Cap Rates Rose for Some Real Estate Deals in H1, Expected to Edge Higher
July 21, 2022 | Christie Moffat & Chris Hudgins | S&P Global Market Intelligence
Capitalization rates for commercial real estate properties showed small to modest increases during the first half of 2022, reflecting the impact of rising interest rates, and could edge higher as property value growth begins to slow.
Cap rates are used to estimate the rate of return that a property is expected to generate. They are calculated by dividing net operating income by property asset value. Generally, a lower cap rate equals less risk, providing a more reliable return for investors.
Rising interest rates affect cap rates because they make the economics of investing more difficult. If interest rates are higher than the investment yield, property prices are impacted as buyers come under pressure, CBRE Group Inc. Senior Director of Capital Markets Research Darin Mellott said in written comments to S&P Global Market Intelligence. In turn, that affects the cap rate equation.
Cap rates have not increased uniformly across the real estate sector, as demand for certain asset types and in specific locations has boosted rents and property values.
Popular sectors like multifamily and industrial have lower cap rates thanks to a combination of high property values and strong rental income. The average cap rate for multifamily was 4.5% at the end of the first quarter of 2022 and is expected to hover there through the end of the year, according to the National Association of Realtors.
Industrial had an average cap rate of 5.3% and is expected to tick up to 5.7% by the end of the year. In contrast, both office and retail cap rates averaged 6.1% at the end of the first quarter, and both are expected to rise to 6.3% by year-end, NAR found.
“It is possible to have that price appreciation and that steady cap rate because of the … growth in [net operating income] that we’re seeing in tandem,” Bluerock Real Estate LLC research strategist Miguel Sosa said in an interview.
In many cases, sellers have achieved such strong returns on their properties that small cap rate movements or changes in property values have not been problematic, Mellott added.

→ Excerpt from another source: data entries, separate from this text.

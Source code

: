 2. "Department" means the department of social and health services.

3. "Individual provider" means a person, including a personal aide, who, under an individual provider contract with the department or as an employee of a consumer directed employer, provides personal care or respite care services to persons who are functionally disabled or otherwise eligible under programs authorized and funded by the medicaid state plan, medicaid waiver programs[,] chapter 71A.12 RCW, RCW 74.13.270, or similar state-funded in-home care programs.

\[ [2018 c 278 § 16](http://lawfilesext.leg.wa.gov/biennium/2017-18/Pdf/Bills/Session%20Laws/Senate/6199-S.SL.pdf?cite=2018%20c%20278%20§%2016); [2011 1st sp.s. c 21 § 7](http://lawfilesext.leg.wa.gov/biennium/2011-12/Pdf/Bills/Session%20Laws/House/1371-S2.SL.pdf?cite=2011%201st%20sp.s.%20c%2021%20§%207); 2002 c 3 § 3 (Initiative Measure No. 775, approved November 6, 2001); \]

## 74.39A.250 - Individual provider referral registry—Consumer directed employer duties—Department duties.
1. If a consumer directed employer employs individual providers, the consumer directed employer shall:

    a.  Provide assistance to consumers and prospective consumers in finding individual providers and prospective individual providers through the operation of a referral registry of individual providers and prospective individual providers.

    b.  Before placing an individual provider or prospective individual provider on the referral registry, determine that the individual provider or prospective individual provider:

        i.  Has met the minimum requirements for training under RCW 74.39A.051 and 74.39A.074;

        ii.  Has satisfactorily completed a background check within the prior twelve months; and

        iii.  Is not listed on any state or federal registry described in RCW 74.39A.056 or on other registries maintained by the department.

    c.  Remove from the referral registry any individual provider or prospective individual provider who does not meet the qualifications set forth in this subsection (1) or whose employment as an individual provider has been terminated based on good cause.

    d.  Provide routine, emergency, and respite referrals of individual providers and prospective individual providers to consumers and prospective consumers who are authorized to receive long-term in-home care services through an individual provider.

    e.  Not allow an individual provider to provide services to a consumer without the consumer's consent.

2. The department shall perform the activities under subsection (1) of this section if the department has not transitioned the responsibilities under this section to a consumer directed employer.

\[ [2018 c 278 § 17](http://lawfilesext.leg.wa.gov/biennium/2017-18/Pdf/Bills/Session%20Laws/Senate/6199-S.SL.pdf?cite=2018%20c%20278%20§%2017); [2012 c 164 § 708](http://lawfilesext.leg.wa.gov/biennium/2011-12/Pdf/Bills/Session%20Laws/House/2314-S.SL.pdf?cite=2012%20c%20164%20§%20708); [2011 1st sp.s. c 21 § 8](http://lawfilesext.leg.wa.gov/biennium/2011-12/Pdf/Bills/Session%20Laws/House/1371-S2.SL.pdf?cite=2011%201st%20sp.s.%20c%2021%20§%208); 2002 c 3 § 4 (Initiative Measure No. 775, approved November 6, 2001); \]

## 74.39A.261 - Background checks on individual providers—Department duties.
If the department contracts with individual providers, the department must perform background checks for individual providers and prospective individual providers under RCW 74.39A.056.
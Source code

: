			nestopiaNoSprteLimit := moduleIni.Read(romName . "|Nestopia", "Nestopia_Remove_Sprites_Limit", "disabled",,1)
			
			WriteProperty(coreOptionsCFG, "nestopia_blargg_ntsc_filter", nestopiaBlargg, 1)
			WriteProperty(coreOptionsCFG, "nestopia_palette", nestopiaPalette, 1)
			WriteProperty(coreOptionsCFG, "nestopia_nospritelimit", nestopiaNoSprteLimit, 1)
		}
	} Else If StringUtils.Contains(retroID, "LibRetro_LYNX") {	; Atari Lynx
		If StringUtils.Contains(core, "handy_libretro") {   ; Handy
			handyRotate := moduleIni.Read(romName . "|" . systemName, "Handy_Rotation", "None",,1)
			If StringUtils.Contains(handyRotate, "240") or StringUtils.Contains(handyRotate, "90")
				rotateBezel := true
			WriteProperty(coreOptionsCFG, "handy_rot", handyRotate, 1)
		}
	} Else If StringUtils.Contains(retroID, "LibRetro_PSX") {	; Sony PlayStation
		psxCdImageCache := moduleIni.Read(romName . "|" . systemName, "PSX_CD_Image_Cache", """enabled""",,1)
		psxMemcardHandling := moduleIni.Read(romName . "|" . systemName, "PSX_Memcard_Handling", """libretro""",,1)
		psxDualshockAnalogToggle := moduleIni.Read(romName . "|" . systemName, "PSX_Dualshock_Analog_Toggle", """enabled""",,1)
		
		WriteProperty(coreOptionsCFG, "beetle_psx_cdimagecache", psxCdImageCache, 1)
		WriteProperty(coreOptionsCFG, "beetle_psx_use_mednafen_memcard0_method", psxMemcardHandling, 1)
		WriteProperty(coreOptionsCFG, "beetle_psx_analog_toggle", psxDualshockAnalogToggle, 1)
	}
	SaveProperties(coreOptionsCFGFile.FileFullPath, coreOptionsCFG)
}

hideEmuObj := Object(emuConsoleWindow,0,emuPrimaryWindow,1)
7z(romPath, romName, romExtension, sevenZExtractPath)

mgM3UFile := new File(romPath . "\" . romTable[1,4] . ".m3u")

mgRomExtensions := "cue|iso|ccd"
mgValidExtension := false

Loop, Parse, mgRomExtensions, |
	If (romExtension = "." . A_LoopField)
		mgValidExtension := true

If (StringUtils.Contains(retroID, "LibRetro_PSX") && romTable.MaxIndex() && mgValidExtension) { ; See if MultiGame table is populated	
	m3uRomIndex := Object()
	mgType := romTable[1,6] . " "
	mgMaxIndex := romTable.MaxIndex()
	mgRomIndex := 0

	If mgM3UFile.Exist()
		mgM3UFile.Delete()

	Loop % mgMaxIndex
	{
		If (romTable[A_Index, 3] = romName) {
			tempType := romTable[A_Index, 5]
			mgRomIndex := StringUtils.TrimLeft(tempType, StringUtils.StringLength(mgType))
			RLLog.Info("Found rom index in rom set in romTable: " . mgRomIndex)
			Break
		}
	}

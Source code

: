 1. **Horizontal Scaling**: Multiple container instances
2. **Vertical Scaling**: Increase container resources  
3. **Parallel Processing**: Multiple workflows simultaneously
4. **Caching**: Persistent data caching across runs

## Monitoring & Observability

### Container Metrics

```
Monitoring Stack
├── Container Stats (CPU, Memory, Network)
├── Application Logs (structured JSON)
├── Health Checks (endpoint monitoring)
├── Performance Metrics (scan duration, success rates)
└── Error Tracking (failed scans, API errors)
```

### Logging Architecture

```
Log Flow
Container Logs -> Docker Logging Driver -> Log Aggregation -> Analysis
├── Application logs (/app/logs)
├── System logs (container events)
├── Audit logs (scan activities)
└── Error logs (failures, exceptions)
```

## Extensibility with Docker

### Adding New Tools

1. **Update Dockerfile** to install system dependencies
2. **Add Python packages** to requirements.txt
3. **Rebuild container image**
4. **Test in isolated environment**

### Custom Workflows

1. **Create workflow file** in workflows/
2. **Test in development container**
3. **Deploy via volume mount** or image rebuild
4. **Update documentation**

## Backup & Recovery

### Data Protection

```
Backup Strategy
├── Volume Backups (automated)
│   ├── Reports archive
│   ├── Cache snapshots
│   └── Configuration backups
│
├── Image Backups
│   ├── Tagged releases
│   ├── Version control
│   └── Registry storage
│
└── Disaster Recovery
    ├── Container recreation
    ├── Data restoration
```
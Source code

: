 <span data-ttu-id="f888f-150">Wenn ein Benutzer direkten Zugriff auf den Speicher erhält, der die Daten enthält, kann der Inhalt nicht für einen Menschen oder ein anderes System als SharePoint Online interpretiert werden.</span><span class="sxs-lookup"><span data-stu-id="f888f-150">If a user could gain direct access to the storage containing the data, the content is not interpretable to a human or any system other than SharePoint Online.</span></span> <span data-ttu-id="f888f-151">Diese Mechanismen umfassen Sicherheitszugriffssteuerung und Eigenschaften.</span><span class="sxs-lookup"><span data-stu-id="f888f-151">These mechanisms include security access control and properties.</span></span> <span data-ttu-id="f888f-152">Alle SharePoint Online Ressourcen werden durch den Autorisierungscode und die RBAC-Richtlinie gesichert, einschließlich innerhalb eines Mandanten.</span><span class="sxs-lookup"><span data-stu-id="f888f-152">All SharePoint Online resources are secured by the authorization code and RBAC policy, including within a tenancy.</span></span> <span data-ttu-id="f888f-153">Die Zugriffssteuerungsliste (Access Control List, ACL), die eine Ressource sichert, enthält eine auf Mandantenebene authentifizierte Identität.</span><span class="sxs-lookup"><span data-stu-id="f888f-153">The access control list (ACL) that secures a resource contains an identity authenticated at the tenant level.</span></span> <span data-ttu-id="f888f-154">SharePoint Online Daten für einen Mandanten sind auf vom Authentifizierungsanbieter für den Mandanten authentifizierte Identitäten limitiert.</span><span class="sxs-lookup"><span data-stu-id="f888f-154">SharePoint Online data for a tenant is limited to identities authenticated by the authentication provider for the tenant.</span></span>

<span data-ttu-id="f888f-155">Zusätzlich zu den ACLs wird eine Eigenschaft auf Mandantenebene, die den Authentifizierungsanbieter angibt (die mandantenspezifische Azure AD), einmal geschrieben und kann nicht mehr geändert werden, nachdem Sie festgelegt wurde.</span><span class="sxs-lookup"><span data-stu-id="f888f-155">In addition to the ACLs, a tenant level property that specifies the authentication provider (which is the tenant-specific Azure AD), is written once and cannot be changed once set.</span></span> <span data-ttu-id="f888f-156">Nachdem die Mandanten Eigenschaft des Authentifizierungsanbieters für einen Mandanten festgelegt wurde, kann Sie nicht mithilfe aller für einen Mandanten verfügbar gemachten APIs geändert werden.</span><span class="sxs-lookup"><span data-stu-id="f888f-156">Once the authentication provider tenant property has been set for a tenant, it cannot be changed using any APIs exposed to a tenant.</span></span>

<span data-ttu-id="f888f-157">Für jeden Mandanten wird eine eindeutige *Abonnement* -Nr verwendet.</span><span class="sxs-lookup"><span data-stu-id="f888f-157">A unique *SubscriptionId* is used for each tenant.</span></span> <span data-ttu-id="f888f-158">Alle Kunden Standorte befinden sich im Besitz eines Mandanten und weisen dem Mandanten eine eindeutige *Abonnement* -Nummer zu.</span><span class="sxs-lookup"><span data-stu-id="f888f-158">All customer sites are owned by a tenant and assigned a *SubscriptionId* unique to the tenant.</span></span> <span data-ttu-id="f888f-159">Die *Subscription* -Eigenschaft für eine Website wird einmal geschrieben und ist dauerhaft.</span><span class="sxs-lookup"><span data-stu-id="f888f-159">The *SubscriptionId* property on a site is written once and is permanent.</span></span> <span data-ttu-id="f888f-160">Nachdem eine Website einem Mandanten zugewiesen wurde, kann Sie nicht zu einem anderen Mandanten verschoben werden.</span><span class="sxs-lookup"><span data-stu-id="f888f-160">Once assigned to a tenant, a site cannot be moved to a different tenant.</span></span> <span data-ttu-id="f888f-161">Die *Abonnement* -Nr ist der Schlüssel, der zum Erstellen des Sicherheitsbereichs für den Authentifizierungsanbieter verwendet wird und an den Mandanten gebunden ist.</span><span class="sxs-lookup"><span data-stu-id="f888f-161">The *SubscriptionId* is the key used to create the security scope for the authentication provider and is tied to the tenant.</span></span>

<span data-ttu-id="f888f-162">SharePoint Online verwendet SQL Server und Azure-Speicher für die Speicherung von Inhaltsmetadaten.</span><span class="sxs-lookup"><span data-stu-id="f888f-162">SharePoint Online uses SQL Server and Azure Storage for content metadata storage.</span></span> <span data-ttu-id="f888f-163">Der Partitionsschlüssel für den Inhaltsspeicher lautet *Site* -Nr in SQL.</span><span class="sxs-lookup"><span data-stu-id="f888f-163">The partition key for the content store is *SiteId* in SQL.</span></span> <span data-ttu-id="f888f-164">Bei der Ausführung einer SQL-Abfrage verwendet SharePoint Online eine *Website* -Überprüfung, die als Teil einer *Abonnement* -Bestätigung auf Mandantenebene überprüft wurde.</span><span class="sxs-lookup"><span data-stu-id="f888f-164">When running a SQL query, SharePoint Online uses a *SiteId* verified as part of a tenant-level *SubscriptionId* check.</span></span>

The prospect of a recession is also impacting how real estate investors evaluate risk. Though lower cap rates are preferred, some sellers are willing to sell at higher cap rates and lower prices because of greater uncertainty in the future, Mellott said.
“Where we’re seeing it really shape behavior is on the seller side of things, as asset dispositions have been hastened,” Mellott said.
Overall, higher interest rates are expected to weigh on U.S. investment volumes, as investors that rely on debt for purchasing properties continue to back away from deals.
A continued upward bias on cap rate movement is expected, but it is unlikely to be as large as the first half of the year, Mellott said.
“Generally speaking, we see volumes remaining healthy and full year 2022 will look pretty good, but we expect rising rates to begin to impact [transaction] volumes as the year goes on,” Mellott said.